Department of Biomedical Engineering, Linköping University, Linköping, Sweden.
Center for Medical Image Science and Visualization (CMIV), Linköping University, Linköping, Sweden.
Sci Data. 2024 Feb 29;11(1):259. doi: 10.1038/s41597-024-03073-x.

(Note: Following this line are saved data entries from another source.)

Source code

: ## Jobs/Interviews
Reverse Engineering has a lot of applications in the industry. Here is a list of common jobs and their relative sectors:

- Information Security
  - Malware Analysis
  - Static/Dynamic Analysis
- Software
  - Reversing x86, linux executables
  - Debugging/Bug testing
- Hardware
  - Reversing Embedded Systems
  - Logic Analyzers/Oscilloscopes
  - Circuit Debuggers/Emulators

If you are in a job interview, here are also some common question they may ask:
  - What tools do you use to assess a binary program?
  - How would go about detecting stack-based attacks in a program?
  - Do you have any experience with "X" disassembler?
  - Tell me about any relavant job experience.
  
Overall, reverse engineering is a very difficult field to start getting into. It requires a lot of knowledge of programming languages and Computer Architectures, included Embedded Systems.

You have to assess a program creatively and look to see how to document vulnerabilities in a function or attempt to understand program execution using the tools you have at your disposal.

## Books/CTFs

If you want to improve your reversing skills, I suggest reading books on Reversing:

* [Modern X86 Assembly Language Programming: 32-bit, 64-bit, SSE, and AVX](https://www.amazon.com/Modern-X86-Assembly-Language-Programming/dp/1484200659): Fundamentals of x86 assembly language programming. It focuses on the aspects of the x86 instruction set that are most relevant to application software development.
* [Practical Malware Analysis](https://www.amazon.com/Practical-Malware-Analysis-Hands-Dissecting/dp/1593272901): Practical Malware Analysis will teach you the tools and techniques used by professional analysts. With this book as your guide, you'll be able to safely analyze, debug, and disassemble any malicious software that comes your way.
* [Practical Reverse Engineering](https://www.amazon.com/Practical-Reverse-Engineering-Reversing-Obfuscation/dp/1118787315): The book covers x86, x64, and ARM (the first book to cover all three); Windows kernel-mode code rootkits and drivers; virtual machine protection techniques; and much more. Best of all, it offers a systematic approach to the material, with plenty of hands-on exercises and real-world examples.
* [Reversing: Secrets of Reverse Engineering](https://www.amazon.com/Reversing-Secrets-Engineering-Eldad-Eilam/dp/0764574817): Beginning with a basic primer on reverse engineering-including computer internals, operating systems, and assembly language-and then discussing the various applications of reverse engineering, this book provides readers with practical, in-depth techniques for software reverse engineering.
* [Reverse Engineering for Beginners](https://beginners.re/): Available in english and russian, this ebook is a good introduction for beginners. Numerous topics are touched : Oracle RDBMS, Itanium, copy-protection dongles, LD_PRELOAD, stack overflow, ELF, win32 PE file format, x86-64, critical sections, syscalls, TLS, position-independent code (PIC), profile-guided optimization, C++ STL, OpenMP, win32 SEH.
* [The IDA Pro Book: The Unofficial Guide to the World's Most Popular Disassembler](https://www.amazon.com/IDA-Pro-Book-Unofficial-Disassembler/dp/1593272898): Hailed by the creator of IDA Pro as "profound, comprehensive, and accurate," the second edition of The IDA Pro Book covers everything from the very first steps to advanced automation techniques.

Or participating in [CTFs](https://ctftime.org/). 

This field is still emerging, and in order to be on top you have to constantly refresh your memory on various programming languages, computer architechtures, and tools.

Large annotated datasets are required for training deep learning models, but in medical imaging data sharing is often complicated due to ethics, anonymization and data protection legislation. Generative AI models, such as generative adversarial networks (GANs) and diffusion models, can today produce very realistic synthetic images, and can potentially facilitate data sharing. However, in order to share synthetic medical images it must first be demonstrated that they can be used for training different networks with acceptable performance. Here, we therefore comprehensively evaluate four GANs (progressive GAN, StyleGAN 1-3) and a diffusion model for the task of brain tumor segmentation (using two segmentation networks, U-Net and a Swin transformer). Our results show that segmentation networks trained on synthetic images reach Dice scores that are 80%-90% of Dice scores when training with real images, but that memorization of the training images can be a problem for diffusion models if the original dataset is too small. Our conclusion is that sharing synthetic medical images is a viable option to sharing real images, but that further work is required. The trained generative models and the generated synthetic images are shared on AIDA data hub.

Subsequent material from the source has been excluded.